Text transformation with JSON and regular expressions
Ever since I wrote the Jath Javascript XML processing library I’ve been thinking about ways to declaratively transform various things to JSON.
Perhaps not-so-coincidentally, I’ve been talking about ways to update the tools we use to pass around data structures rather than text blobs lately.
Since I wrote that post, I’ve been toying with small stepping stones that would get us closer to realizing a more “functional” experience in the Linux shell without ripping everything out and starting over. A start is to have a way to get the output of common shell commands and parse it into something like JSON.
As I said at the top of this post, text transformations have been something I’ve been playing with in various forms for a while now, so I dug up a project that I started back when I was working on Jath that does essentially what Jath does but with regular expressions instead of XPath queries. The idea is to provide a template that transforms plain text to JSON using regexps as the selectors.
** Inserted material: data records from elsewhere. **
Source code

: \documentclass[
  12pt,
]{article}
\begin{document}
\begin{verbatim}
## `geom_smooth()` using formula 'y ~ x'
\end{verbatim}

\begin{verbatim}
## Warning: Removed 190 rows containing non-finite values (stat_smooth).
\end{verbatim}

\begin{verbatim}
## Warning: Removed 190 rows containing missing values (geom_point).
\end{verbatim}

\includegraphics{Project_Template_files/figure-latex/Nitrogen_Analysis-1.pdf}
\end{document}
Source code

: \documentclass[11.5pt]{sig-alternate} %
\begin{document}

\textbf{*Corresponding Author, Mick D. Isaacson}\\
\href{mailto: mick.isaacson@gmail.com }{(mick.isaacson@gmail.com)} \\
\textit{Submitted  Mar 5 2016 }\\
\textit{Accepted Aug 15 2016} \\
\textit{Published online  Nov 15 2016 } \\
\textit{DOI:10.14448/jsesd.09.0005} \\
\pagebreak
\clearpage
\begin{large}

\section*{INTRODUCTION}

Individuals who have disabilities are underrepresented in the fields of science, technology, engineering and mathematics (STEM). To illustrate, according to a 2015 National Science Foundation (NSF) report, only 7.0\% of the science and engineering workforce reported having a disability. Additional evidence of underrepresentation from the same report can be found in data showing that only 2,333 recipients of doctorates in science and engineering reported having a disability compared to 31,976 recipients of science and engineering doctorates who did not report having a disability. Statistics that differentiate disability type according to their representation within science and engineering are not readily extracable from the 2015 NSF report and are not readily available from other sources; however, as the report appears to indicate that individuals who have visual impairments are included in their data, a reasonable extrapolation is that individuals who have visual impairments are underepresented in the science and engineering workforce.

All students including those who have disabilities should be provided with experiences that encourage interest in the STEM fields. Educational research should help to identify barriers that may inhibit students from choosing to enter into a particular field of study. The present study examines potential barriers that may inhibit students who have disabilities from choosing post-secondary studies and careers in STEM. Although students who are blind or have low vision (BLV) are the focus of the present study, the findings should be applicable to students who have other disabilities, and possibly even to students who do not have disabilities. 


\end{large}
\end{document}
For those of you not familiar with Jath, it uses a template like this:
var template = [ "//status", { id: "@id", message: "message" } ];
To turn this:
<statuses userid="djn">
<status id="1">
<message>Hello</message>
</status>
<status id="3">
<message>Goodbye</message>
</status>
</statuses>
into JSON like this:
[
{ id: "1", message: "Hello" },
{ id: "3", message: "Goodbye" }
]
Keeping that same idea in mind, let’s look at the output of a common Unix utility, ifconfig:
dan@X200:~/$ ifconfig
eth0 Link encap:Ethernet HWaddr 00:1f:16:15:2e:b1
UP BROADCAST MULTICAST MTU:1500 Metric:1
RX packets:0 errors:0 dropped:0 overruns:0 frame:0
TX packets:0 errors:0 dropped:0 overruns:0 carrier:0
collisions:0 txqueuelen:1000
RX bytes:0 (0.0 B) TX bytes:0 (0.0 B)
Interrupt:20 Memory:f2600000-f2620000
lo Link encap:Local Loopback
inet addr:127.0.0.1 Mask:255.0.0.0
inet6 addr: ::1/128 Scope:Host
UP LOOPBACK RUNNING MTU:16436 Metric:1
RX packets:550973 errors:0 dropped:0 overruns:0 frame:0
TX packets:550973 errors:0 dropped:0 overruns:0 carrier:0
collisions:0 txqueuelen:0
RX bytes:70904676 (70.9 MB) TX bytes:70904676 (70.9 MB)
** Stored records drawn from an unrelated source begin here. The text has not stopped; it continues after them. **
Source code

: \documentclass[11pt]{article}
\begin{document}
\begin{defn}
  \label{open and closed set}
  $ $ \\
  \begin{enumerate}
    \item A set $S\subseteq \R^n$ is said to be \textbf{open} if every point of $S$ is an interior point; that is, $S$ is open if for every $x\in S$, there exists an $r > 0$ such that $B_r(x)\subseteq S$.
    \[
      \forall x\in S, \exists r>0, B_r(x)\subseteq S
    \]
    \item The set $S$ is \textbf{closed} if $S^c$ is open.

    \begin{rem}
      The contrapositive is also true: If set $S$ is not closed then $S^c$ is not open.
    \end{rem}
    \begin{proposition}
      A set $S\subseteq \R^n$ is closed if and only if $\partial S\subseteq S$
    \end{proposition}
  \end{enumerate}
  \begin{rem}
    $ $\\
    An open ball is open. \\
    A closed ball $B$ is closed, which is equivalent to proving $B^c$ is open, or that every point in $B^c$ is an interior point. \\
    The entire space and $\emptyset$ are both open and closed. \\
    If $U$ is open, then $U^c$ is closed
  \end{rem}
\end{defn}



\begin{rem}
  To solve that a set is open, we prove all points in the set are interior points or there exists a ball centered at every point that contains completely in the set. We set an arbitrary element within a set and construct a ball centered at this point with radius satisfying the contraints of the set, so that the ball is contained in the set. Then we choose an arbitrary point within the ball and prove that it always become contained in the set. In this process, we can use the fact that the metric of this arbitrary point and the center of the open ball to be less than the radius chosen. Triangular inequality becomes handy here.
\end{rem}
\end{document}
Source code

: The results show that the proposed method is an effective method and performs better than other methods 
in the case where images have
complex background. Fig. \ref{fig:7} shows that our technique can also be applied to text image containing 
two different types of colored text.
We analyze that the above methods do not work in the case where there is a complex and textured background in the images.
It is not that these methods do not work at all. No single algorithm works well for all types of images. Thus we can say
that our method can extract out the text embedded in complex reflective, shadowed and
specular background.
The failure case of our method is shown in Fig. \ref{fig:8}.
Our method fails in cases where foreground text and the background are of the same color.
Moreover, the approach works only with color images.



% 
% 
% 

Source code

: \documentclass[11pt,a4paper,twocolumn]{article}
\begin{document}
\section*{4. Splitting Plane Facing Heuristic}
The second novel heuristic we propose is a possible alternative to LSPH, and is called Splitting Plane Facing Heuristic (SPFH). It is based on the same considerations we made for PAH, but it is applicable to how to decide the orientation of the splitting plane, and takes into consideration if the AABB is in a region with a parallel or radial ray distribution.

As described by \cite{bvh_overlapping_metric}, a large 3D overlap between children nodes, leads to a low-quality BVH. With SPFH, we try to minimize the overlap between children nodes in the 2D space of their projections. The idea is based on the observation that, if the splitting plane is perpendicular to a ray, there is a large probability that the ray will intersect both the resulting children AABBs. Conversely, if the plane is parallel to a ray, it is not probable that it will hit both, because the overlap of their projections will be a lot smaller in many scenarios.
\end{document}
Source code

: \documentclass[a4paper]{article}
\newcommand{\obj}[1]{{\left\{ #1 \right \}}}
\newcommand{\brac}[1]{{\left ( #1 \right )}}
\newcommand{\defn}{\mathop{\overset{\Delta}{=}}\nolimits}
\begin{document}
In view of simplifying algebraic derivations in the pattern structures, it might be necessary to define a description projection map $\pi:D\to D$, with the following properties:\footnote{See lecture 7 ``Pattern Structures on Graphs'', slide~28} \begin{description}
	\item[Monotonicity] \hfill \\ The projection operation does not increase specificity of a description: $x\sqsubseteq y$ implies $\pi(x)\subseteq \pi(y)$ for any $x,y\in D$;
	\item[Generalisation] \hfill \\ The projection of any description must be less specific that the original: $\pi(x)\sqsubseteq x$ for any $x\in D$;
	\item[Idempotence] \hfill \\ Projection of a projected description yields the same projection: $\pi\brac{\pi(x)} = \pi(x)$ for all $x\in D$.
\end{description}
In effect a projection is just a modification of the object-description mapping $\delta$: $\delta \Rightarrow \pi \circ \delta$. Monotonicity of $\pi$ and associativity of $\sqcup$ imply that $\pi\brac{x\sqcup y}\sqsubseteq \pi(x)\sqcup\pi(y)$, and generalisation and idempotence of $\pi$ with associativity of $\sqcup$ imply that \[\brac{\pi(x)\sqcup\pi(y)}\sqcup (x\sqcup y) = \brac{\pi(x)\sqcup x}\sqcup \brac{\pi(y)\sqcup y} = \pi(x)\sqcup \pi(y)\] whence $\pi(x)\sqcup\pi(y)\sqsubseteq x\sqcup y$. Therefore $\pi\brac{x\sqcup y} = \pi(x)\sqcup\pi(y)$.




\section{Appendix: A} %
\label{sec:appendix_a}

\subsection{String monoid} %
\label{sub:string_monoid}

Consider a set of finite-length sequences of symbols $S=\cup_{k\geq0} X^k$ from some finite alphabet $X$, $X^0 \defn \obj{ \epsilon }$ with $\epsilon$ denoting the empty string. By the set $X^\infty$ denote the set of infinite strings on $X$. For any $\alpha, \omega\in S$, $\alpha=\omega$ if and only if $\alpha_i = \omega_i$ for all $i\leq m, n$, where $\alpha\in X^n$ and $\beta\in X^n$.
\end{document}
I’d like to turn this into something like the following:
[
{ "Link encap": "Ethernet", "RX packets": "0" },
{ "Link encap": "Local Loopback", "RX packets": "550973" }
]
As a first approximation a template for the above transformation would look something like this:
[ "\n\n", {
"RX packets": /RX packets:([^\s]*)/,
"Link encap": /Link encap:([^\s]*)/
} ]
I have a little proof-of-concept code that works using the above template, but I’m thinking that the template format could be improved. It seems like a bit much to ask to produce such ugly regular expressions for the template selectors.
Also, maybe we’d want support for a hash object instead of an array. This is something that Jath can’t really do and I never thought about supporting it before. That is, the result collection might look like this:
{
"eth0": { "Link encap": "Ethernet", "RX packets": "0" },
"lo": { "Link encap": "Local Loopback", "RX packets": "550973" }
}
Maybe a template format for a hash like this is some kind of glob-style expansion for the key name:
{ "/\b(.+?)\b[\S\s]*\n\n"/g: {
"RX packets": /RX packets:([^\s]*)/,
"Link encap": /Link encap:([^\s]*)/
} }
The regular expression for finding the keys is a little rough in this case. In order to make this work we are relying on a global regex that we can keep calling exec() on to find the next match until they are exhausted. We only want the capture group, so this would look something like the following:
while( var res = re.exec(input)[1] ) {
push returnval( res );
}
This stuff is rough for the moment, but I think it could be an interesting way to process arbitrary textual command output in a declarative way by mostly re-using existing solutions like regular expressions.